In this Sunday, May 5, 2013, file photo, Chinese troops hold a banner which reads “You’ve crossed the border, please go back” in Ladakh, India. China is insisting that India withdraw its troops from a disputed Himalayan plateau before talks can take place to settle the most protracted standoff in recent years between the nuclear-armed neighbors. (Photo : AP/NEWSis)

The current standoff between the Indian and Chinese army at border tri-junction with Bhutan at Doklam is yet another example of a mess that was left behind by the British.

It is alleged that recently Indian troops stepped in to support the Royal Bhutan Army after the Chinese People’s Liberation army refused to stop construction for a road leading into Bhutan. China had claimed that it was the Indian soldiers who crossed the boundary into China and interfered with the construction.

The 89-square kilometre Doklam plateau has remained a disputed territory since 1955.

According to Neville Maxwell, a retired Australian-British journalist who covered the 1962 war for The Times, “The root of the Doklam standoff is certainly historical”. In an interview with the Indian Express, Maxwell says, “Asked in Parliament, by pre-arrangement, about the alignment of India’s border with Tibet, the (Indian) Prime Minister (Nehru) replied that “the frontier from Bhutan eastwards has been clearly defined by the McMahon Line which was fixed by the Simla Convention of 1914”.

Members (of Parliament) pointed out that China’s official maps, ignoring the McMahon Line, showed India’s North-East Frontier Agency as part of China. Nehru replied that they had been doing that “for the past thirty years”, but brushed that cartographic contradiction aside as irrelevant. “Our maps show the McMahon Line as our boundary, and that is our boundary, [Chinese] map or no map. That fact remains and we stand by that boundary and we will not allow anybody to come across our boundary.”

Maxwell further elaborates, “Later events and investigation have shown that India’s “McMahon Line” border claim stands only on a “forward policy”, which advanced British India’s NE frontier by about 70 miles in its final decade, an aggressive action given a fake legitimacy by a diplomatic forgery concocted in London by a senior official, Sir Olaf Caroe.

It is likely that Nehru was apprised of that background by Caroe himself as soon as he (Nehru) became Prime Minister in 1947. The Chinese government learned of it only years later, when it gained access to the diplomatic records filed in the Potala in Lhasa. That did not affect its basic (Chinese) policy, which was to accept all border alignments as they stood when the PRC first came into existence.
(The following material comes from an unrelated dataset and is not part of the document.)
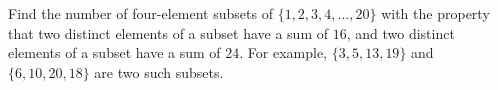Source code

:Find the number of four-element subsets of $\{1,2,3,4,\dots, 20\}$ with the property that two distinct elements of a subset have a sum of $16$,  and two distinct elements of a subset have a sum of $24$. For example, $\{3,5,13,19\}$ and $\{6,10,20,18\}$ are two such subsets.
According to Ashok Kantha, the former career diplomat who retired as India’s Ambassador to China in January 2016, “The way I look at it, the Chinese intrusion in Doklam and subsequent standoff is part of a larger pattern. China is pursuing its territorial claims in an assertive and muscular fashion, including claims which are contested or sometimes imagined”.

He further said, “For India as well, apart from the fact that the Chinese had intruded into Bhutanese territory and were trying to construct a road, it would have amounted to changing the tri-junction point unilaterally, even though China has committed that the tri-junction would be determined by discussions among the countries concerned, in this case, India, Bhutan and China. There is a written understanding, from 2012, to that effect”.

Clearly, this standoff in context to the Siliguri corridor is a matter of serious concern for India. If the Chinese presence extends to the Jampheri ridge, the whole of North East India would be made vulnerable.

According to Ashok Kantha, India has to look at these developments in the larger context of the upcoming 19th Party Congress in China with nationalism emerging as a major political force domestically and externally; a time when Xi Jinping will try to demonstrate to his political rivals that he stands as the tallest and most powerful leader in China today.